Rainy day game – toy search

By Sindhoor Pangal, Bangalore Mirror Bureau | Jun 22, 2015, 07.49 PM IST

Next week, I leave to Ashville to learn from Anne Lil Kvam, a remarkable woman who trained dogs to sniff out land mines in Angola. In preparation for her classes, I have been brushing up on her book “The Canine Kingdom of Scent”. So today, I’d like to present to you a game from that book that is perfect for rainy days like these – Toy Search.

For this, you will need an appropriately exciting toy and highly exciting treats. An appropriately exciting toy is one that is exciting enough for the dog to show some interest in. But not one that the dog will be so interested in that he will not want to have anything to do with you after he gets the toy. Highly exciting treats have to be fresh chicken, paneer or fish. Biscuits and dry treats just won’t do.
To start Toy Search, we first “charge” a toy. By that I mean I get the dog to learn that picking up the toy will earn the dog a treat. Start in a quiet place. No distractions. No people moving around. Sit down calmly with your dog. The calmer you are, the calmer your dog will be, the more he will be able to concentrate on what you are doing.
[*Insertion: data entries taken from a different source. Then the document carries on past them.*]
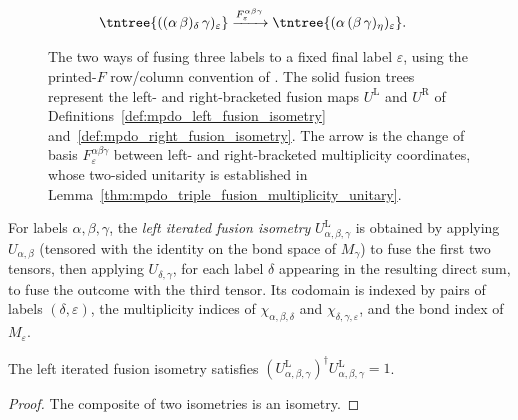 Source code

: \begin{figure}[ht]
    \centering
    \begin{align}
        \tntree{((\alpha\,\beta)_\delta\,\gamma)_\varepsilon}
         & \xrightarrow{F_{\varepsilon}^{\alpha\beta\gamma}}
        \tntree{(\alpha\,(\beta\,\gamma)_\eta)_\varepsilon}.
        \notag
    \end{align}
    \caption{The two ways of fusing three labels to a fixed final label
        $\varepsilon$, using the printed-$F$ row/column convention of
        \cite[Section~3.4]{Bultinck2017Anyons}. The solid fusion trees represent
        the left- and right-bracketed fusion maps $U^{\mathrm L}$ and $U^{\mathrm R}$ of
        Definitions~\ref{def:mpdo_left_fusion_isometry} and~\ref{def:mpdo_right_fusion_isometry}.
        The arrow is the change of basis $F_{\varepsilon}^{\alpha\beta\gamma}$
        between left- and right-bracketed multiplicity coordinates, whose
        two-sided unitarity is established in
        Lemma~\ref{thm:mpdo_triple_fusion_multiplicity_unitary}.}
    \label{fig:mpdo_fixed_final_fusion_bracketings}
\end{figure}

\begin{definition}%
    \label{def:mpdo_left_fusion_isometry}
    \leanok
    For labels $\alpha, \beta, \gamma$, the \emph{left iterated fusion
        isometry} $U^{\mathrm L}_{\alpha,\beta,\gamma}$ is obtained by applying
    $U_{\alpha,\beta}$ (tensored with the identity on the bond space of
    $M_\gamma$) to fuse the first two tensors, then applying $U_{\delta,\gamma}$,
    for each label $\delta$ appearing in the resulting direct sum, to fuse
    the outcome with the third tensor. Its codomain is indexed by pairs of
    labels $(\delta, \varepsilon)$, the multiplicity indices of
    $\chi_{\alpha,\beta,\delta}$ and $\chi_{\delta,\gamma,\varepsilon}$,
    and the bond index of $M_\varepsilon$.
\end{definition}

\begin{lemma}%
    \label{thm:mpdo_left_fusion_isometry_isometry}
    \leanok
    The left iterated fusion isometry satisfies
    $(U^{\mathrm L}_{\alpha,\beta,\gamma})^\dagger
        U^{\mathrm L}_{\alpha,\beta,\gamma}=1$.
\end{lemma}
\begin{proof}\leanok
    The composite of two isometries is an isometry.
\end{proof}

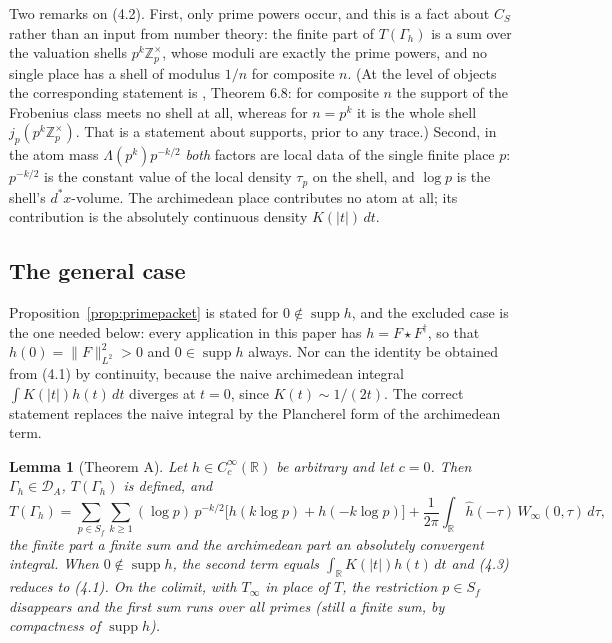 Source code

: \documentclass[11pt]{amsart}
\newtheorem{lemma}[theorem]{Lemma}
\theoremstyle{definition}
\theoremstyle{remark}
\newcommand{\R}{\mathbb R}
\newcommand{\Z}{\mathbb Z}
\newcommand{\supp}{\operatorname{supp}}
\newcommand{\DA}{\mathcal D_A}
\newcommand{\CS}{C_S}
\begin{document}
Two remarks on (4.2).  First, only prime powers occur, and this is a fact
about $\CS$ rather than an input from number theory: the finite part of $T(\Gamma_h)$ is a sum over the valuation shells
$p^k\Z_p^\times$, whose moduli are exactly the prime powers, and no single
place has a shell of modulus $1/n$ for composite $n$.  (At the level of
objects the corresponding statement is \cite{P44}, Theorem 6.8: for
composite $n$ the support of the Frobenius class meets no shell at all, whereas
for $n=p^k$ it is the whole shell $j_p(p^k\Z_p^\times)$.  That is a statement
about supports, prior to any trace.)
Second, in the atom mass $\Lambda(p^k)p^{-k/2}$ \emph{both} factors are local
data of the single finite place $p$: $p^{-k/2}$ is the constant value of the
local density $\tau_p$ on the shell, and $\log p$ is the shell's
$d^*x$-volume.  The archimedean place contributes no atom at all; its
contribution is the absolutely continuous density $K(|t|)\,dt$.

\subsection{The general case}

Proposition~\ref{prop:primepacket} is stated for $0\notin\supp h$, and the
excluded case is the one needed below: every application in this
paper has $h=F\star F^\dagger$, so that $h(0)=\|F\|_{L^2}^2>0$ and
$0\in\supp h$ always.  Nor can the identity be obtained from (4.1) by
continuity, because the naive archimedean integral $\int K(|t|)h(t)\,dt$
diverges at $t=0$, since $K(t)\sim1/(2t)$.  The correct statement replaces the
naive integral by the Plancherel form of the archimedean term.

\begin{lemma}[Theorem A]
\label{lem:radial-trace}
Let $h\in C_c^\infty(\R)$ be arbitrary and let $c=0$.  Then $\Gamma_h\in\DA$,
$T(\Gamma_h)$ is defined, and
\begin{equation}
  T(\Gamma_h)=\sum_{p\in S_f}\sum_{k\ge1}(\log p)\,p^{-k/2}
     \bigl[h(k\log p)+h(-k\log p)\bigr]
   +\frac1{2\pi}\int_\R\hat h(-\tau)\,\widehat W_\infty(0,\tau)\,d\tau ,
\tag{4.3}
\end{equation}
the finite part a finite sum and the archimedean part an absolutely convergent
integral.  When $0\notin\supp h$, the second term equals $\int_\R
K(|t|)h(t)\,dt$ and \emph{(4.3)} reduces to \emph{(4.1)}.  On the colimit, with
$T_\infty$ in place of $T$, the restriction $p\in S_f$ disappears and the first
sum runs over all primes (still a finite sum, by compactness of $\supp h$).
\end{lemma}
\end{document}
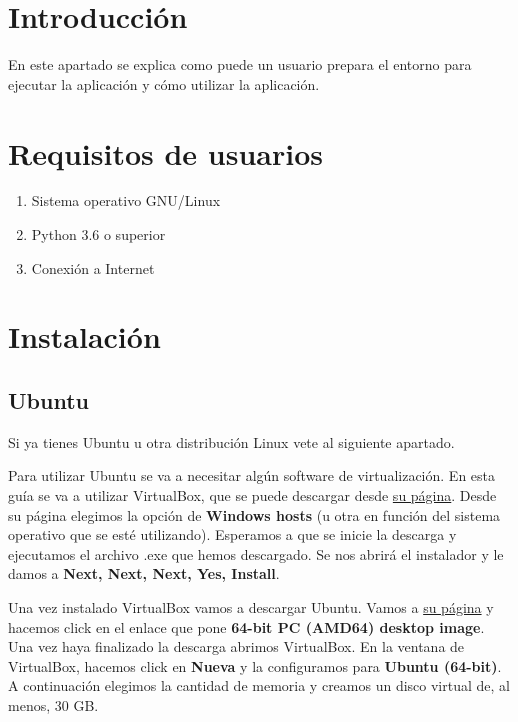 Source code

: 
\section{Introducción}

En este apartado se explica como puede un usuario prepara el entorno para ejecutar la aplicación y cómo utilizar la aplicación.

\section{Requisitos de usuarios}
\begin{enumerate}
	\item Sistema operativo GNU/Linux
	\item Python 3.6 o superior
	\item Conexión a Internet
\end{enumerate}

\section{Instalación}

\subsection{Ubuntu}

Si ya tienes Ubuntu u otra distribución Linux vete al siguiente apartado.

Para utilizar Ubuntu se va a necesitar algún software de virtualización. En esta guía se va a utilizar VirtualBox, que se puede descargar desde \href{https://www.virtualbox.org/wiki/Downloads}{su página}.
Desde su página elegimos la opción de \textbf{Windows hosts} (u otra en función del sistema operativo que se esté utilizando). Esperamos a que se inicie la descarga y ejecutamos el archivo .exe que hemos descargado. Se nos abrirá el instalador y le damos a \textbf{Next, Next, Next, Yes, Install}.

Una vez instalado VirtualBox vamos a descargar Ubuntu. Vamos a \href{https://releases.ubuntu.com/18.04.4/}{su página} y hacemos click en el enlace que pone \textbf{64-bit PC (AMD64) desktop image}. Una vez haya finalizado la descarga abrimos VirtualBox. En la ventana de VirtualBox, hacemos click en \textbf{Nueva} y la configuramos para \textbf{Ubuntu (64-bit)}. A continuación elegimos la cantidad de memoria y creamos un disco virtual de, al menos, 30 GB.

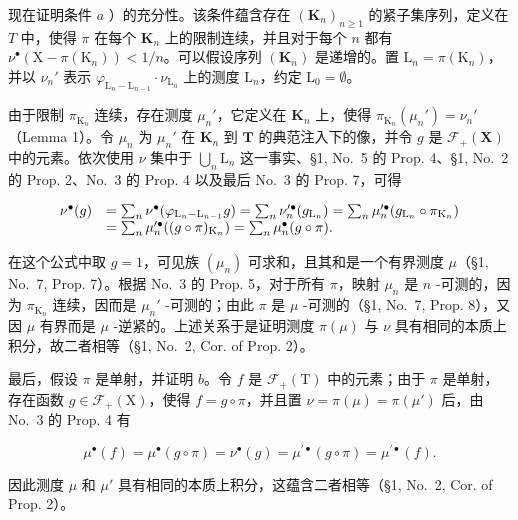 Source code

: 现在证明条件 \(a\) ）的充分性。该条件蕴含存在 \((\mathbf{K}_n)_{n \geqslant 1}\) 的紧子集序列，定义在 \(T\) 中，使得 \(\pi\) 在每个 \(\mathbf{K}_n\) 上的限制连续，并且对于每个 \(n\) 都有 \(\nu^{\bullet}(\mathrm{X} - \pi(\mathrm{K}_n)) < 1/n\)。可以假设序列 \((\mathbf{K}_n)\) 是递增的。置 \(\mathrm{L}_n = \pi(\mathrm{K}_n)\)，并以 \(\nu_n'\) 表示 \(\varphi_{\mathrm{L}_n - \mathrm{L}_{n-1}} \cdot \nu_{\mathrm{L}_n}\) 上的测度 \(\mathrm{L}_n\)，约定 \(\mathrm{L}_0 = \emptyset\)。

由于限制 \(\pi_{\mathrm{K}_n}\) 连续，存在测度 \(\mu_n'\)，它定义在 \(\mathbf{K}_n\) 上，使得 \(\pi_{\mathrm{K}_n}(\mu_n') = \nu_n'\)（Lemma 1）。令 \(\mu_n\) 为 \(\mu_n'\) 在 \(\mathbf{K}_n\) 到 \(\mathbf{T}\) 的典范注入下的像，并令 \(g\) 是 \(\mathcal{F}_{+}(\mathbf{X})\) 中的元素。依次使用 \(\nu\) 集中于 \(\bigcup_{n} \mathrm{L}_n\) 这一事实、§1, No.~5 的 Prop. 4、§1, No.~2 的 Prop. 2、No.~3 的 Prop. 4 以及最后 No.~3 的 Prop. 7，可得

\[
\begin{array}{r l} \nu^ {\bullet} (g) & = \sum_ {n} \nu^ {\bullet} (\varphi_ {\mathrm{L} _ {n} - \mathrm{L} _ {n - 1}} g) = \sum_ {n} \nu_ {n} ^ {\prime   \bullet} (g _ {\mathrm{L} _ {n}}) = \sum_ {n} \mu_ {n} ^ {\prime   \bullet} (g _ {\mathrm{L} _ {n}} \circ \pi_ {\mathrm{K} _ {n}}) \\ & = \sum_ {n} \mu_ {n} ^ {\prime   \bullet} ((g \circ \pi) _ {\mathrm{K} _ {n}}) = \sum_ {n} \mu_ {n} ^ {\bullet} (g \circ \pi). \end{array}
\]

在这个公式中取 \(g = 1\)，可见族 \((\mu_n)\) 可求和，且其和是一个有界测度 \(\mu\)（§1, No.~7, Prop. 7）。根据 No.~3 的 Prop. 5，对于所有 \(\pi\)，映射 \(\mu_n\) 是 \(n\) -可测的，因为 \(\pi_{\mathrm{K}_n}\) 连续，因而是 \(\mu_n'\) -可测的；由此 \(\pi\) 是 \(\mu\) -可测的（§1, No.~7, Prop. 8），又因 \(\mu\) 有界而是 \(\mu\) -逆紧的。上述关系于是证明测度 \(\pi(\mu)\) 与 \(\nu\) 具有相同的本质上积分，故二者相等（§1, No.~2, Cor. of Prop. 2）。

最后，假设 \(\pi\) 是单射，并证明 \(b\)。令 \(f\) 是 \(\mathcal{F}_{+}(\mathrm{T})\) 中的元素；由于 \(\pi\) 是单射，存在函数 \(g \in \mathcal{F}_{+}(\mathrm{X})\)，使得 \(f = g \circ \pi\)，并且置 \(\nu = \pi(\mu) = \pi(\mu')\) 后，由 No.~3 的 Prop. 4 有

\[
\mu^ {\bullet} (f) = \mu^ {\bullet} (g \circ \pi) = \nu^ {\bullet} (g) = \mu^ {\prime \bullet} (g \circ \pi) = \mu^ {\prime \bullet} (f).
\]

因此测度 \(\mu\) 和 \(\mu'\) 具有相同的本质上积分，这蕴含二者相等（§1, No.~2, Cor. of Prop. 2）。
Step 1: Dangle the toy in front of him and tempt him to take it. The first attempt he makes to take the toy from your hand, praise and treat him (for brevity, I’ll combine praise and treat to reward). Repeat 3 to 5 times. Take a break. Start again, repeat twice and move to step two.
Step 2: Drop the toy in front of him and wiggle it around. The second he takes it, reward. If he does not do it, go back to step one. If he does it, repeat 3 to 5 times. Take a break. Start again, repeat twice and proceed.


Step 3: Hold the dog’s harness and drop the toy a few feet away from him. Let him go. When he takes it, reward. If he does not, go back to step 2. If he does, repeat 2 times and then name the toy. Naming the toy is simple. Pick a name for the toy like “Piggy” and say the name of the toy just before releasing the dog. Repeat two more times. Take a break. Proceed.


Step 4: Have someone hold him back or tether him. If he has a reliable “Stay”, you can give him that command too. Go behind a wall, drop the toy, name it (let’s say “Piggy”) and release him. When he finds Piggy, reward him. If he struggles, go back to step 3. If he does just fine, repeat this 3 to 5 times.
Step 5: Now start hiding Piggy in slightly harder places in the next room. The point is to find by sniffing the toy out, not by searching with the eyes. So hide it out of sight. If he is struggling, pick simpler places for Piggy to hide in. If he is finding it easy, get more creative. You can start introducing multiple rooms by pretending to hide in three different rooms before releasing the dog. Start from Step 1 or 2 for a new toy with a new name.

Take frequent breaks. During the break, do not engage the dog in any hyperactivity. Just allow the dog to relax. The total session should last five to ten minutes. One session a day is plenty in the beginning. Dogs need long naps after these sessions. Nose work is intense and needs a lot of rest.